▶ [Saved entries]
+ + +

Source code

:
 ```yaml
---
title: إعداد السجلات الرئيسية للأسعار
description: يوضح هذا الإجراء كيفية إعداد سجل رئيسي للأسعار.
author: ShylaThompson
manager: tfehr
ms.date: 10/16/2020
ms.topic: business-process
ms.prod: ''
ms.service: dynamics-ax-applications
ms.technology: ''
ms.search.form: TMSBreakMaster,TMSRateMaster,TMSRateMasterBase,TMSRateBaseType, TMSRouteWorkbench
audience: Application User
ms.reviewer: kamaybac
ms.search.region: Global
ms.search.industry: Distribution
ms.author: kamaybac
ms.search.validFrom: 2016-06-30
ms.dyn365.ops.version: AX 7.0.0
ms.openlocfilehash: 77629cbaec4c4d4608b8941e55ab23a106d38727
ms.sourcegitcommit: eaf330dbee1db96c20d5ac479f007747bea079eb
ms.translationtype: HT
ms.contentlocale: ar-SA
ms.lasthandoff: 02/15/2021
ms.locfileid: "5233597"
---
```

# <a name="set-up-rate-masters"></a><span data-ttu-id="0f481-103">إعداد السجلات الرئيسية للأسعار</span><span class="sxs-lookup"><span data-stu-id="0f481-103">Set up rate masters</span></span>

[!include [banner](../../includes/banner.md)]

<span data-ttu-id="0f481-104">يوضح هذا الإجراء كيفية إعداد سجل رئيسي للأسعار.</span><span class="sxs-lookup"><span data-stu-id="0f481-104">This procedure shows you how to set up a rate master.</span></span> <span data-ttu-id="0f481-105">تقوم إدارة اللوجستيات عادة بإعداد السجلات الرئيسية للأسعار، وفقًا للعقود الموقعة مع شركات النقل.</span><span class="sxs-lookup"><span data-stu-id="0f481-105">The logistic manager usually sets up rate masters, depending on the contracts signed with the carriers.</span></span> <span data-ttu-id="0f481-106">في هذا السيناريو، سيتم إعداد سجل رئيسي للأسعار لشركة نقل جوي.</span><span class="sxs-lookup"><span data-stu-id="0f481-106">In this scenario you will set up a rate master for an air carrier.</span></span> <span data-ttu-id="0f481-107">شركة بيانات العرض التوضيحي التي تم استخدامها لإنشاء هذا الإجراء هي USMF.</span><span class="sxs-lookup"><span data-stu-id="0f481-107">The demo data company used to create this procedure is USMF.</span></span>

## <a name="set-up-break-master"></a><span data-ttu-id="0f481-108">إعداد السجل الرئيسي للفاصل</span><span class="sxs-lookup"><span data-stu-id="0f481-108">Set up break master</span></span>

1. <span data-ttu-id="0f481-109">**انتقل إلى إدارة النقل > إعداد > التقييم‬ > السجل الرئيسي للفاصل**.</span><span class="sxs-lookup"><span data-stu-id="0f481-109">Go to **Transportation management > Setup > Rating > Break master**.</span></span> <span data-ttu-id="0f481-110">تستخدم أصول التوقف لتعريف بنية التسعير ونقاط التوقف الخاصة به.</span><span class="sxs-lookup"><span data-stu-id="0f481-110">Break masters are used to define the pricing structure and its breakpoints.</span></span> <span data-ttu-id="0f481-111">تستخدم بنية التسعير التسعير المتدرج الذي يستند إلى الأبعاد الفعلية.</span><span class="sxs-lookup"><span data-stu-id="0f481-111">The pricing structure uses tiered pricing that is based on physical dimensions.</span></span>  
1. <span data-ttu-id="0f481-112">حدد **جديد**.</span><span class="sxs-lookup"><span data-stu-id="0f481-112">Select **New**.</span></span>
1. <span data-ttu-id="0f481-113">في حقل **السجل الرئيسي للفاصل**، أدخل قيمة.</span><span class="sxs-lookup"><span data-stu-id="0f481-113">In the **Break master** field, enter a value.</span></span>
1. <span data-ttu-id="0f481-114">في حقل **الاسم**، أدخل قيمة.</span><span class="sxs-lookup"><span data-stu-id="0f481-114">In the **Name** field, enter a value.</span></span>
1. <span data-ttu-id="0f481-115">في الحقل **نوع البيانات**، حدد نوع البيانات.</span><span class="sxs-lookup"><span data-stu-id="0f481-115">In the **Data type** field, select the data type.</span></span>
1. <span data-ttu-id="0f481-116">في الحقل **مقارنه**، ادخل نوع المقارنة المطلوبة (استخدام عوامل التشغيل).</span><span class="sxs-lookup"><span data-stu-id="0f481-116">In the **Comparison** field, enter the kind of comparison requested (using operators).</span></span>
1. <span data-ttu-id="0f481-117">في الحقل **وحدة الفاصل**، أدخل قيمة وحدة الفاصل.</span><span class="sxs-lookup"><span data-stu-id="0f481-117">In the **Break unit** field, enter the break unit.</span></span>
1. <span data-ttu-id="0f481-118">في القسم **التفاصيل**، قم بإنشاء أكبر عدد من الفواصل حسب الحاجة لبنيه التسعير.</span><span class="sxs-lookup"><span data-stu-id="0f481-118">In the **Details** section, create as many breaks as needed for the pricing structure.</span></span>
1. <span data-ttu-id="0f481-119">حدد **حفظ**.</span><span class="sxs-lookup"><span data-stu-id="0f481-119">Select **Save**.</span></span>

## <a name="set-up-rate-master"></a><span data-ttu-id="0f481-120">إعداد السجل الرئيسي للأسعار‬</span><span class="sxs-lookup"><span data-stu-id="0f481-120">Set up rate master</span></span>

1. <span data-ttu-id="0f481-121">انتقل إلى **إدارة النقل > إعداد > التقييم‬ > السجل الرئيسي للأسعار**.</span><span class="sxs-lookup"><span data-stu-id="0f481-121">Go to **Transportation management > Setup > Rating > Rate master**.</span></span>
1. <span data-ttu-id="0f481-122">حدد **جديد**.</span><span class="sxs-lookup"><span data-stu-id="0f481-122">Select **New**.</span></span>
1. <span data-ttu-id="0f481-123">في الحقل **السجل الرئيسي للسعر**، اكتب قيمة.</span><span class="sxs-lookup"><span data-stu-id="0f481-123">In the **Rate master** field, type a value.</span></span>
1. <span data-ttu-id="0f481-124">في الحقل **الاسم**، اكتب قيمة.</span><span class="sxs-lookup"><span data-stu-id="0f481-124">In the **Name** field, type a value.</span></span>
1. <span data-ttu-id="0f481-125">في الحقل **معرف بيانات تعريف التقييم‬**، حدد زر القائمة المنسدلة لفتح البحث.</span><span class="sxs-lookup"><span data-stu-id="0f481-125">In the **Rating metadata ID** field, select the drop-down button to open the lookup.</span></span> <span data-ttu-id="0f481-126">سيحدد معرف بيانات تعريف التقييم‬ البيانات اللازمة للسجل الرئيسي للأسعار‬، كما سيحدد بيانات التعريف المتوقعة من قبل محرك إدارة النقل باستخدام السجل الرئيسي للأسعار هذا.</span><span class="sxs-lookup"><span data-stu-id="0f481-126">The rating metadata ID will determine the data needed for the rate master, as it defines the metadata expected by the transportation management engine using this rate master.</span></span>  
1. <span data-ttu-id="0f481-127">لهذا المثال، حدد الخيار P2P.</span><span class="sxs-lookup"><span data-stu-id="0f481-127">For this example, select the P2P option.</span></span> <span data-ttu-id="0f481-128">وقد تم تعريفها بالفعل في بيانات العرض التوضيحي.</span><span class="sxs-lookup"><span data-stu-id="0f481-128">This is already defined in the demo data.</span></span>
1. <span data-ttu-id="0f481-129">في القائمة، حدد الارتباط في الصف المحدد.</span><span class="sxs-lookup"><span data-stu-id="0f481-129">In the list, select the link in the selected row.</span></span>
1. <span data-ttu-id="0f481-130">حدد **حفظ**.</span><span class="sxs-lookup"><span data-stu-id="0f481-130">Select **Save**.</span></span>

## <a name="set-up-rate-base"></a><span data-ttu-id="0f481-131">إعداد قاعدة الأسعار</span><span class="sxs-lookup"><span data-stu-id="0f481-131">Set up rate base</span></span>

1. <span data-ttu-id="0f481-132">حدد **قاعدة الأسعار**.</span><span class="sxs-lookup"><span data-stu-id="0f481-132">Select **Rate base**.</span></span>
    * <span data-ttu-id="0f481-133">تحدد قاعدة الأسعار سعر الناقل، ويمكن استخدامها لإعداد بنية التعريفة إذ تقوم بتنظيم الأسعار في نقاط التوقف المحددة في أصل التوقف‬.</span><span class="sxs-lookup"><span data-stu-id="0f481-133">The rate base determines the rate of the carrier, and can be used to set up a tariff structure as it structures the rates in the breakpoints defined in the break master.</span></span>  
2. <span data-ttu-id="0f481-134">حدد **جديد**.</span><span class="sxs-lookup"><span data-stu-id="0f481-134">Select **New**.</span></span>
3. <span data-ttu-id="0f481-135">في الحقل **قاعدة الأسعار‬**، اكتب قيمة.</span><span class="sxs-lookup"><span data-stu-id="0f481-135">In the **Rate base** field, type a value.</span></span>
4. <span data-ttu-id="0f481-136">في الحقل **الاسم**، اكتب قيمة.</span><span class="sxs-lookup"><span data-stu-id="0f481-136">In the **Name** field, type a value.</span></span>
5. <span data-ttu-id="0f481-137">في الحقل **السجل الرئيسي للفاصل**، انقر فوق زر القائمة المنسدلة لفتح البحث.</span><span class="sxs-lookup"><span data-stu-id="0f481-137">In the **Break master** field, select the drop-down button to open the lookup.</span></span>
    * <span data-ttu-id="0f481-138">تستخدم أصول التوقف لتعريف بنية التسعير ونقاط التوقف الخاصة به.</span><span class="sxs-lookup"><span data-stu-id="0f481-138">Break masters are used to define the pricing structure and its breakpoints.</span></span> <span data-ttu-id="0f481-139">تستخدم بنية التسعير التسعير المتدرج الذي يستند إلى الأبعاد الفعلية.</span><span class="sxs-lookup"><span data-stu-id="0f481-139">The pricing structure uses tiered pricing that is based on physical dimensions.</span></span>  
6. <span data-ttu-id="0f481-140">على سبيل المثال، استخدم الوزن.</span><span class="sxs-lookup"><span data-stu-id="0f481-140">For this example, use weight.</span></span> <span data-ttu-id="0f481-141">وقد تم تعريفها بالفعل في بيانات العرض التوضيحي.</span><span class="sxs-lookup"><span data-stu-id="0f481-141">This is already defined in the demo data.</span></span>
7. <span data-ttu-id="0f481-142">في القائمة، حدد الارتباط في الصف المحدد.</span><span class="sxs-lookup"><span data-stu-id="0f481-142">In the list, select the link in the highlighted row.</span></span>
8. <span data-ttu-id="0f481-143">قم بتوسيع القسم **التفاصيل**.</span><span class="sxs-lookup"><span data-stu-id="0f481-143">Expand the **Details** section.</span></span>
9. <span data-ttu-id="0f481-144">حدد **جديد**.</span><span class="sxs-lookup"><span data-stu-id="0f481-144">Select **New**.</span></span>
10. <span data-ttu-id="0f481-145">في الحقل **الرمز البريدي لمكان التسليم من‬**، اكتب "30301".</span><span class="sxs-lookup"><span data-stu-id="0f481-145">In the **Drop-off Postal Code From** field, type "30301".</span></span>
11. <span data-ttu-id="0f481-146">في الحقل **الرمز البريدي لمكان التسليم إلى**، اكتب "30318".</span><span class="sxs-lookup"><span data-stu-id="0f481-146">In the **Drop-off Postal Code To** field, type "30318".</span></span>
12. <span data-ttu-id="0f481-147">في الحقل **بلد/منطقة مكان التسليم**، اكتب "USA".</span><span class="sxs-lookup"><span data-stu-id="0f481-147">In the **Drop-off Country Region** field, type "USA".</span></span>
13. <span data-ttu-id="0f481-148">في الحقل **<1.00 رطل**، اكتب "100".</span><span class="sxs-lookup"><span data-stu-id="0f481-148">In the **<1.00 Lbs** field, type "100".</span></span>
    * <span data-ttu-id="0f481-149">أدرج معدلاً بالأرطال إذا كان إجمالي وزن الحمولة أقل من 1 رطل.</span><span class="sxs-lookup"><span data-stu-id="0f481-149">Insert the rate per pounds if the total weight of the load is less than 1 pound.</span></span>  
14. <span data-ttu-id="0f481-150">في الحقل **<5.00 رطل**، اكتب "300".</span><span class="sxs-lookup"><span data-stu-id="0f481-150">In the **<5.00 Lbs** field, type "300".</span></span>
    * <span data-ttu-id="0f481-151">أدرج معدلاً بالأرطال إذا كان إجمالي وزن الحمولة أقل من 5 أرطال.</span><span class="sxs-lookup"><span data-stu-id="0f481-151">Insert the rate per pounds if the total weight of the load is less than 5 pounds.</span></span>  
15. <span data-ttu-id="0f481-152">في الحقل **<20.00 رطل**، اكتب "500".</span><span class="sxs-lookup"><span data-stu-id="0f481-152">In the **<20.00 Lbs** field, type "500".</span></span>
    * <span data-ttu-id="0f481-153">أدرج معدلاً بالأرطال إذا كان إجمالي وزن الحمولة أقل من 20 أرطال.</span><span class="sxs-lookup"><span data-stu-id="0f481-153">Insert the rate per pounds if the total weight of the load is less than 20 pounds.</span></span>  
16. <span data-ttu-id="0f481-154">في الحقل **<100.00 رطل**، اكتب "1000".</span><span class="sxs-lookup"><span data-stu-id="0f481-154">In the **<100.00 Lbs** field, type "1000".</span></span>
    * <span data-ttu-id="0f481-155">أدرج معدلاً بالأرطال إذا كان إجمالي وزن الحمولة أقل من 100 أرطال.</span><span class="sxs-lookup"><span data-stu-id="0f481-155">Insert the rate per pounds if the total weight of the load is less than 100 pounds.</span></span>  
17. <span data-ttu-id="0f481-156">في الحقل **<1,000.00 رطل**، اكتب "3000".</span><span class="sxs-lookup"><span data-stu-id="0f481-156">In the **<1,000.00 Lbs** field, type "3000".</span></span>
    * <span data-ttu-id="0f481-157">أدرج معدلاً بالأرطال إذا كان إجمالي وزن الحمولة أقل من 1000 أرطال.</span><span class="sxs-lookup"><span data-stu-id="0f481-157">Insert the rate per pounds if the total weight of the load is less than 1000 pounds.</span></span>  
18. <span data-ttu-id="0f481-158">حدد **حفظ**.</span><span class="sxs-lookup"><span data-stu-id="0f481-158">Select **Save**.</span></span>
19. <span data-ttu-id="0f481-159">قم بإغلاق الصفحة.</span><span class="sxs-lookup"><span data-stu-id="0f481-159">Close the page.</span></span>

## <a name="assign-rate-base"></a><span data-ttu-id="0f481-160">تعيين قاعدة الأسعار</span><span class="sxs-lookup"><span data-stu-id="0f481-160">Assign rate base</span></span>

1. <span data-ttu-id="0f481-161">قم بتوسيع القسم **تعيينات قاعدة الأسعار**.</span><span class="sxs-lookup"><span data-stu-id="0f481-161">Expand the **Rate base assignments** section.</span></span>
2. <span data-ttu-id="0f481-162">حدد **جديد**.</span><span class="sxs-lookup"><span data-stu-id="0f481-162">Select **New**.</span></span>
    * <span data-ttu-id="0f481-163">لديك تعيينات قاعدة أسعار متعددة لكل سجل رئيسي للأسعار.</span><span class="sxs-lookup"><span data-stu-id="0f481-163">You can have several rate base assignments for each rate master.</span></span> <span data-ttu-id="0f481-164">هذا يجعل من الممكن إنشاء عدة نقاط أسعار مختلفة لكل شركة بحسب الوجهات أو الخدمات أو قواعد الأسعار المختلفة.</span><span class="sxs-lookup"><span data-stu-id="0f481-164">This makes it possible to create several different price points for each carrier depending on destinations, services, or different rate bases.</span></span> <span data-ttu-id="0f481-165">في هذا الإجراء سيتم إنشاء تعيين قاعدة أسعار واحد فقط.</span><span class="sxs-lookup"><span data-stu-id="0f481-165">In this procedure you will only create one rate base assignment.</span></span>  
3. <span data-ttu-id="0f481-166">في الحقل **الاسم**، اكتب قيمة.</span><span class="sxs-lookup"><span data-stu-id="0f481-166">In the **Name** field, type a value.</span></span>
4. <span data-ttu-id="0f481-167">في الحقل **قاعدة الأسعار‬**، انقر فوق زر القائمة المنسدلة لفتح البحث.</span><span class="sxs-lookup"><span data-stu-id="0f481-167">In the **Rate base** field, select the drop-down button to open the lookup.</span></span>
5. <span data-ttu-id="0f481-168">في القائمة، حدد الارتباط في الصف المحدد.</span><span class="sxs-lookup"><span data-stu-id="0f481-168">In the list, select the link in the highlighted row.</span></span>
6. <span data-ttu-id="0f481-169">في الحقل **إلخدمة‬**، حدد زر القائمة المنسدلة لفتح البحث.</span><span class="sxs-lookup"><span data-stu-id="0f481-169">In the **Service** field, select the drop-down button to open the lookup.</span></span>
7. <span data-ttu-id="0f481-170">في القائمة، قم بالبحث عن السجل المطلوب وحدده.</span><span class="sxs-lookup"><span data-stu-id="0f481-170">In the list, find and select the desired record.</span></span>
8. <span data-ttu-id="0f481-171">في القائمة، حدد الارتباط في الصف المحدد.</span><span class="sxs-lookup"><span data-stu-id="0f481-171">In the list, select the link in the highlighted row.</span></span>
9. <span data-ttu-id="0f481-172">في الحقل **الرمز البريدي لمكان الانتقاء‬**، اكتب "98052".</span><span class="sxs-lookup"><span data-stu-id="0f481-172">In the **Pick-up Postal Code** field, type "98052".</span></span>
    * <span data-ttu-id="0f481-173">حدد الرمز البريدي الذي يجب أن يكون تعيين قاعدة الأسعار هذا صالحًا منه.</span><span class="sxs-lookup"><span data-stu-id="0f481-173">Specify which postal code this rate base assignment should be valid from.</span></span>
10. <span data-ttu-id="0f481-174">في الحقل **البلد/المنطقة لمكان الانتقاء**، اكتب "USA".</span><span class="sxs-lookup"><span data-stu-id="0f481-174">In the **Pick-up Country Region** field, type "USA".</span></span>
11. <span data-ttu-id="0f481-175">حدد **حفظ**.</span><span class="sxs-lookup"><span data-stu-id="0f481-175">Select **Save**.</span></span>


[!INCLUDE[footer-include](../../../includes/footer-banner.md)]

+ + +

Your job is to print exactly the lines that run from the top of the entries through the line with "[!include [banner](../../includes/banner.md)]", and no others.

▶ [The answer]
Source code

:
 ```yaml
---
title: إعداد السجلات الرئيسية للأسعار
description: يوضح هذا الإجراء كيفية إعداد سجل رئيسي للأسعار.
author: ShylaThompson
manager: tfehr
ms.date: 10/16/2020
ms.topic: business-process
ms.prod: ''
ms.service: dynamics-ax-applications
ms.technology: ''
ms.search.form: TMSBreakMaster,TMSRateMaster,TMSRateMasterBase,TMSRateBaseType, TMSRouteWorkbench
audience: Application User
ms.reviewer: kamaybac
ms.search.region: Global
ms.search.industry: Distribution
ms.author: kamaybac
ms.search.validFrom: 2016-06-30
ms.dyn365.ops.version: AX 7.0.0
ms.openlocfilehash: 77629cbaec4c4d4608b8941e55ab23a106d38727
ms.sourcegitcommit: eaf330dbee1db96c20d5ac479f007747bea079eb
ms.translationtype: HT
ms.contentlocale: ar-SA
ms.lasthandoff: 02/15/2021
ms.locfileid: "5233597"
---
```

# <a name="set-up-rate-masters"></a><span data-ttu-id="0f481-103">إعداد السجلات الرئيسية للأسعار</span><span class="sxs-lookup"><span data-stu-id="0f481-103">Set up rate masters</span></span>

[!include [banner](../../includes/banner.md)]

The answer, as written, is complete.